Beaverbrook Annual Lecture 2012 with P. W. Singer

UPDATE: A Video of the presentation is now available here.

Wired for War: Everything You Wanted to Know about Robots and War but Were Afraid to Ask, P.W. Singer

Thursday, November 29, 6:00 p.m., Moot Court, Room 100, Faculty of Law, 3660 Peel Street

In the last decade, robotics has moved from the world of science fiction onto the battlefield, and soon onto the home front. The U.S. military for example, went from having a handful of unarmed “drones” to more than 8,000 in the air and another 12,000 on the ground. It is joined by over 50 other nations in using military robotics, from Canada, France and the U.K., to Russia, China, and Iran. And now, this new technology is increasingly starting to be used in fields that range from law enforcement to media and journalism.

Much like gunpowder or the steam engine, this new technology is thus posing a series of tough new questions, not just in its use, but also in its ripple effects onto the realms of politics, business, law, and ethics.

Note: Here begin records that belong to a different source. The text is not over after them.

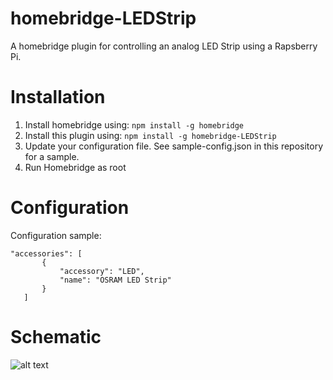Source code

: # homebridge-LEDStrip

A homebridge plugin for controlling an analog LED Strip using a Rapsberry Pi. 

# Installation

1. Install homebridge using: `npm install -g homebridge`
2. Install this plugin using: `npm install -g homebridge-LEDStrip`
3. Update your configuration file. See sample-config.json in this repository for a sample. 
4. Run Homebridge as root

# Configuration

Configuration sample:

 ```
"accessories": [
        {
            "accessory": "LED",
            "name": "OSRAM LED Strip"
        }
    ]
```

# Schematic

![alt text](https://github.com/TG908/homebridge-LEDStrip/blob/master/Homebridge%20LEDStrip%20-%20Schematic.png?raw=true "Logo Title Text 1")

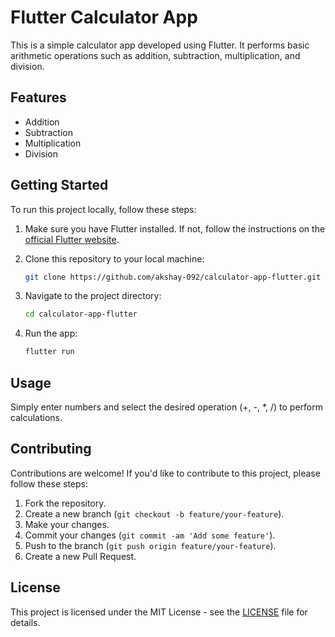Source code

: # Flutter Calculator App

This is a simple calculator app developed using Flutter. It performs basic arithmetic operations such as addition, subtraction, multiplication, and division.

## Features

- Addition
- Subtraction
- Multiplication
- Division

## Getting Started

To run this project locally, follow these steps:

1. Make sure you have Flutter installed. If not, follow the instructions on the [official Flutter website](https://flutter.dev/docs/get-started/install).
2. Clone this repository to your local machine:

    ```bash
    git clone https://github.com/akshay-092/calculator-app-flutter.git
    ```

3. Navigate to the project directory:

    ```bash
    cd calculator-app-flutter
    ```

4. Run the app:

    ```bash
    flutter run
    ```

## Usage

Simply enter numbers and select the desired operation (+, -, *, /) to perform calculations.

## Contributing

Contributions are welcome! If you'd like to contribute to this project, please follow these steps:

1. Fork the repository.
2. Create a new branch (`git checkout -b feature/your-feature`).
3. Make your changes.
4. Commit your changes (`git commit -am 'Add some feature'`).
5. Push to the branch (`git push origin feature/your-feature`).
6. Create a new Pull Request.

## License

This project is licensed under the MIT License - see the [LICENSE](LICENSE) file for details.
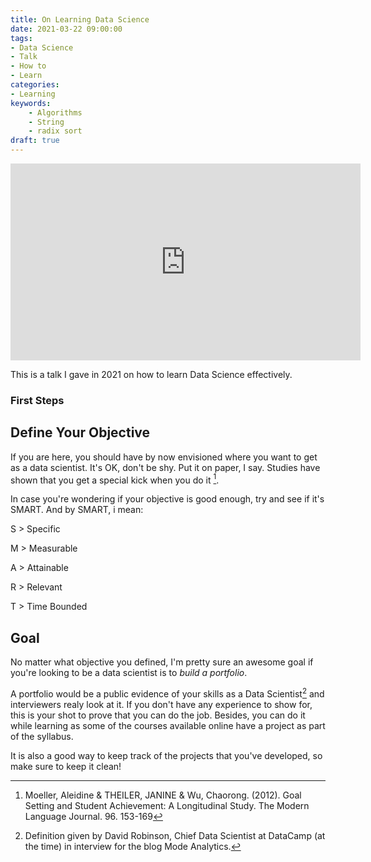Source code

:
 ```yaml
---
title: On Learning Data Science 
date: 2021-03-22 09:00:00
tags:
- Data Science
- Talk 
- How to
- Learn
categories:
- Learning
keywords:
    - Algorithms
    - String
    - radix sort
draft: true
---
```


<iframe width="560" height="315" src="https://www.youtube.com/embed/8f10-2Qijjg?start=4510" title="YouTube video player" frameborder="0" allow="accelerometer; autoplay; clipboard-write; encrypted-media; gyroscope; picture-in-picture" allowfullscreen></iframe>

This is a talk I gave in 2021 on how to learn Data Science effectively.

### First Steps

## Define Your Objective

If you are here, you should have by now envisioned where you want to get as a data scientist. It's OK, don't be shy. Put it on paper, I say.
Studies have shown that you get a special kick when you do it [^1].

In case you're wondering if your objective is good enough, try and see if it's SMART. And by SMART, i mean:

S > Specific

M > Measurable

A > Attainable

R > Relevant

T > Time Bounded 


## Goal 

No matter what objective you defined, I'm pretty sure an awesome goal if you're looking to be a data scientist is to *build a portfolio*.

A portfolio would be a public evidence of your skills as a Data Scientist[^2] and interviewers realy look at it. If you don't have any experience to show for, this is your shot to prove that you can do the job. Besides, you can do it while learning as some of the courses available online have a project as part of the syllabus.

It is also a good way to keep track of the projects that you've developed, so make sure to keep it clean!



[^1]: Moeller, Aleidine & THEILER, JANINE & Wu, Chaorong. (2012). Goal Setting and Student Achievement: A Longitudinal Study. The Modern Language Journal. 96. 153-169 
[^2]: Definition given by David Robinson, Chief Data Scientist at DataCamp (at the time) in interview for the blog Mode Analytics. 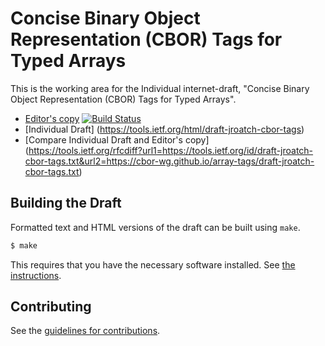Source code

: # Concise Binary Object Representation (CBOR) Tags for Typed Arrays

This is the working area for the Individual internet-draft, "Concise Binary Object Representation (CBOR) Tags for Typed Arrays".

* [Editor's copy](https://cbor-wg.github.io/array-tags/) [![Build Status](https://travis-ci.org/cbor-wg/array-tags.svg?branch=master)](https://travis-ci.org/cbor-wg/array-tags)
* [Individual Draft] (https://tools.ietf.org/html/draft-jroatch-cbor-tags)
* [Compare Individual Draft and Editor's copy] (https://tools.ietf.org/rfcdiff?url1=https://tools.ietf.org/id/draft-jroatch-cbor-tags.txt&url2=https://cbor-wg.github.io/array-tags/draft-jroatch-cbor-tags.txt)


## Building the Draft

Formatted text and HTML versions of the draft can be built using `make`.

```sh
$ make
```

This requires that you have the necessary software installed.  See
[the instructions](https://github.com/martinthomson/i-d-template/blob/master/doc/SETUP.md).


## Contributing

See the
[guidelines for contributions](https://github.com/cbor-wg/array-tags/blob/master/CONTRIBUTING.md).
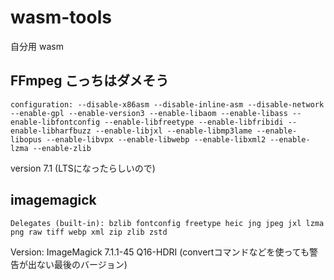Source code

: # wasm-tools
自分用 wasm

## FFmpeg こっちはダメそう
```
configuration: --disable-x86asm --disable-inline-asm --disable-network --enable-gpl --enable-version3 --enable-libaom --enable-libass --enable-libfontconfig --enable-libfreetype --enable-libfribidi --enable-libharfbuzz --enable-libjxl --enable-libmp3lame --enable-libopus --enable-libvpx --enable-libwebp --enable-libxml2 --enable-lzma --enable-zlib
```
version 7.1 \(LTSになったらしいので\)


## imagemagick
```
Delegates (built-in): bzlib fontconfig freetype heic jng jpeg jxl lzma png raw tiff webp xml zip zlib zstd
```
Version: ImageMagick 7.1.1-45 Q16-HDRI (convertコマンドなどを使っても警告が出ない最後のバージョン)
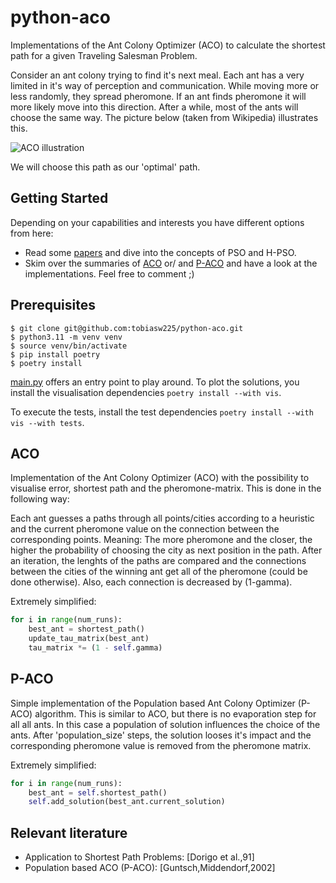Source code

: # python-aco


Implementations of the Ant Colony Optimizer (ACO) to calculate the shortest path for a given Traveling Salesman Problem. 


Consider an ant colony trying to find it's next meal. Each ant has a very limited in it's way of perception and communication. While moving more or less  randomly, they spread pheromone. If an ant finds pheromone it will more likely move into this direction. After a while, most of the ants will choose the same way. The picture below (taken from Wikipedia) illustrates this. 

![ACO illustration](https://upload.wikimedia.org/wikipedia/commons/thumb/a/af/Aco_branches.svg/640px-Aco_branches.svg.png)


We will choose this path as our 'optimal' path. 


## Getting Started

Depending on your capabilities and interests you have different options from here:

+ Read some [papers](#Relevant-literature) and dive into the concepts of PSO and H-PSO.
+ Skim over the summaries of [ACO](#ACO) or/ and  [P-ACO](#P-ACO) and have a look at the implementations. Feel free to comment ;)

## Prerequisites

```
$ git clone git@github.com:tobiasw225/python-aco.git
$ python3.11 -m venv venv
$ source venv/bin/activate
$ pip install poetry
$ poetry install
```

[main.py](main.py) offers an entry point to play around. 
To plot the solutions, you install the visualisation dependencies `poetry install --with vis`.

To execute the tests, install the test dependencies `poetry install --with vis --with tests`.


## ACO
Implementation of the Ant Colony Optimizer (ACO) with the possibility to visualise error, shortest path and the pheromone-matrix. This is done in the following way: 

Each ant guesses a paths through all points/cities according to a heuristic and the current pheromone value on the connection between the corresponding points. Meaning: The more pheromone and the closer, the higher the probability of choosing the city as next position in the path. After an iteration, the lenghts of the paths are compared and the connections between the cities of the winning ant get all of
the pheromone (could be done otherwise). Also, each connection is
decreased by (1-gamma). 

Extremely simplified:
```python
for i in range(num_runs):
    best_ant = shortest_path()
    update_tau_matrix(best_ant)
    tau_matrix *= (1 - self.gamma) 
```


## P-ACO

Simple implementation of the Population based Ant Colony Optimizer (P-ACO) algorithm. This is similar to ACO, but there is no evaporation step for all all ants. In this case a population of solution influences the choice of the ants. After 'population_size' steps, the solution looses it's impact and the corresponding pheromone value is removed from the pheromone matrix.

Extremely simplified:
```python
for i in range(num_runs):
    best_ant = self.shortest_path()
    self.add_solution(best_ant.current_solution)
```


## Relevant literature

- Application to Shortest Path Problems: [Dorigo et al.,91] 
- Population based ACO (P-ACO): [Guntsch,Middendorf,2002]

Join P. W. Singer, best-selling author of the book Wired for War and consultant for groups that range from the Pentagon to the Call of Duty video game series, as he discusses the robotics revolution and the new story of technology and war that our machines are starting to write.

Peter Warren Singer, Director of the 21st Century Defense Initiative and senior fellow at the Brookings Institution, will be delivering the 2012 Media@McGill Beaverbrook Annual Lecture entitled, “Wired for War: Everything You Wanted to Know about Robots and War but Were Afraid to Ask.” The lecture will take place at Moot Court, Room 100, within the Faculty of Law (3660 Peel Street), on Thursday, November 29, at 6:00 p.m. It is free and open to the public.

Singer is the author of Wired for War: The Robotics Revolution and Conflict in the 21st Century (Penguin, 2009); Children at War (Pantheon, 2005); and Corporate Warrior: The Rise of the Privatized Military Industry (Cornell University Press, 2003). As the youngest scholar to be named senior fellow in Brooking’s history, he has also been mentioned on Foreign Policy Magazine’s Top 100 Global Thinkers list, the Smithsonian Institution’s list of 100 “leading innovators in the nation,” and CNN’s “New Guard” list of the next generation of newsmakers. Singer has acted as a consultant for the U.S. Department of Defense and the FBI, and as adviser to a host of entertainment programs – most recently for the forthcoming sequel to the popular Call of Duty games, Call of Duty: Black Ops 2.